**What this task involves**. The response should reproduce exactly the lines from the top of the listing below through the one that contains "A concept bottleneck", and nothing else; pictures do not belong in it.

**Data**.
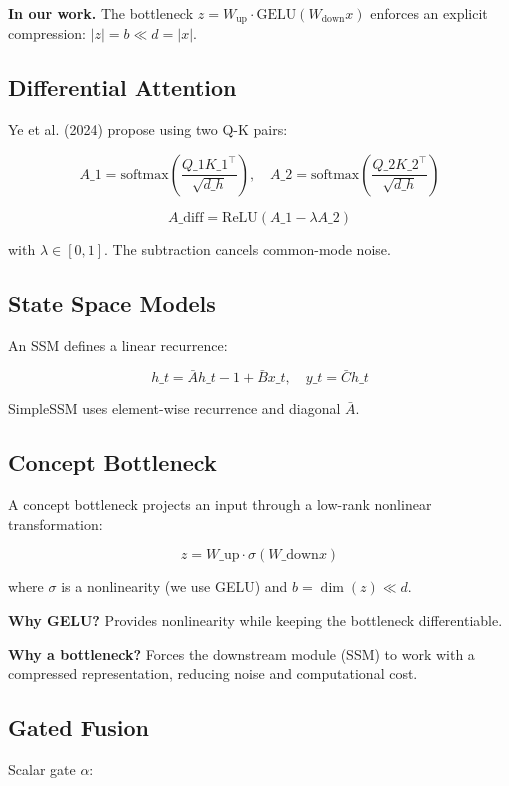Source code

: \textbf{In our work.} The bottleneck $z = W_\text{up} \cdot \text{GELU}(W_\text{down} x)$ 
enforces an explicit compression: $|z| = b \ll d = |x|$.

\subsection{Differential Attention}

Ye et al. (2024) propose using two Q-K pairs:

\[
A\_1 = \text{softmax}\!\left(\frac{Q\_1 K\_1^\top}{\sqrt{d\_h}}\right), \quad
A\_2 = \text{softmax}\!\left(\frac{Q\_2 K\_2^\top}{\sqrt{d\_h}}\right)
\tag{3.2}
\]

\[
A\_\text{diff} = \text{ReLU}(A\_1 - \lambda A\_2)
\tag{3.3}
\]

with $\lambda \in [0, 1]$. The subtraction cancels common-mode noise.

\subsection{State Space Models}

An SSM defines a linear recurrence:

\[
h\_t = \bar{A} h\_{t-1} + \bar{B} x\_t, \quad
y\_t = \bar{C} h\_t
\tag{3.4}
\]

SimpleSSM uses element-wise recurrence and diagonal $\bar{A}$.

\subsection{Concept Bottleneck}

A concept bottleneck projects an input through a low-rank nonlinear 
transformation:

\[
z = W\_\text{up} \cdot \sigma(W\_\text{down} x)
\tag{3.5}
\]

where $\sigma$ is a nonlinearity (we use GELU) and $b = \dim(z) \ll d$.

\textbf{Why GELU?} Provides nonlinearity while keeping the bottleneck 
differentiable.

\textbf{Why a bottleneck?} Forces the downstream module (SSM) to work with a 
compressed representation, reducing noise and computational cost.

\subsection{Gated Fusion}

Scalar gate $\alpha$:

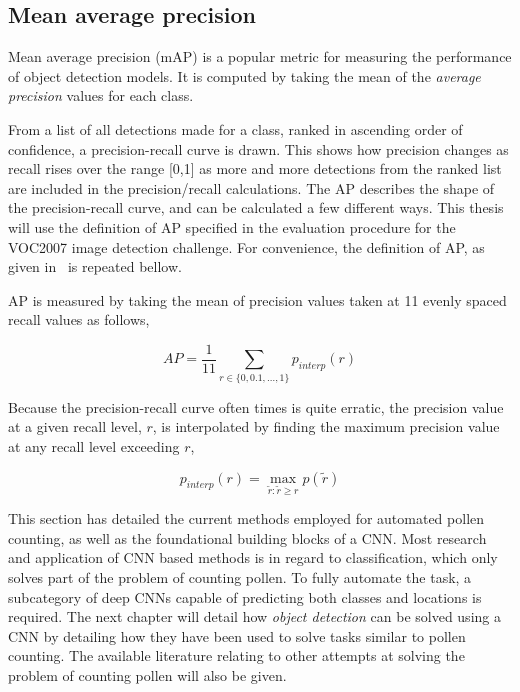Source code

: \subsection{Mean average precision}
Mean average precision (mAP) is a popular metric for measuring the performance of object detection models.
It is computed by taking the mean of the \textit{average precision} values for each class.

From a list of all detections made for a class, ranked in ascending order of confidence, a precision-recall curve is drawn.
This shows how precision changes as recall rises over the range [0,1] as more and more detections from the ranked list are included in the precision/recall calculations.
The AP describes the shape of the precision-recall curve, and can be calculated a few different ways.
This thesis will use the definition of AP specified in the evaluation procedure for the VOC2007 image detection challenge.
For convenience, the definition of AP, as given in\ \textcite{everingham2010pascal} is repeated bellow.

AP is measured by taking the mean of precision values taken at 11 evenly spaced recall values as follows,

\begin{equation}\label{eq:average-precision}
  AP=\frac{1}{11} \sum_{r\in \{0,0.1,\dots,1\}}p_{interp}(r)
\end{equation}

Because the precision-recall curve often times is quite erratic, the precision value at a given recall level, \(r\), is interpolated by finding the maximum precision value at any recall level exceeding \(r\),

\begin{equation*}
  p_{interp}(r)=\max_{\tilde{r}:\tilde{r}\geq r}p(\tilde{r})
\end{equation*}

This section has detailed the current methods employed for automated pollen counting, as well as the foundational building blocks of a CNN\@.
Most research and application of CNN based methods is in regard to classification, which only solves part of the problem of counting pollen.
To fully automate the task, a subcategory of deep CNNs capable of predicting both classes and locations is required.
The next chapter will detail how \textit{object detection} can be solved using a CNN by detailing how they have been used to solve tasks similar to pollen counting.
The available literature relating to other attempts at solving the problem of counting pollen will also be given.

**Output below**.
Source code

: \textbf{In our work.} The bottleneck $z = W_\text{up} \cdot \text{GELU}(W_\text{down} x)$ 
enforces an explicit compression: $|z| = b \ll d = |x|$.

\subsection{Differential Attention}

Ye et al. (2024) propose using two Q-K pairs:

\[
A\_1 = \text{softmax}\!\left(\frac{Q\_1 K\_1^\top}{\sqrt{d\_h}}\right), \quad
A\_2 = \text{softmax}\!\left(\frac{Q\_2 K\_2^\top}{\sqrt{d\_h}}\right)
\tag{3.2}
\]

\[
A\_\text{diff} = \text{ReLU}(A\_1 - \lambda A\_2)
\tag{3.3}
\]

with $\lambda \in [0, 1]$. The subtraction cancels common-mode noise.

\subsection{State Space Models}

An SSM defines a linear recurrence:

\[
h\_t = \bar{A} h\_{t-1} + \bar{B} x\_t, \quad
y\_t = \bar{C} h\_t
\tag{3.4}
\]

SimpleSSM uses element-wise recurrence and diagonal $\bar{A}$.

\subsection{Concept Bottleneck}

A concept bottleneck projects an input through a low-rank nonlinear 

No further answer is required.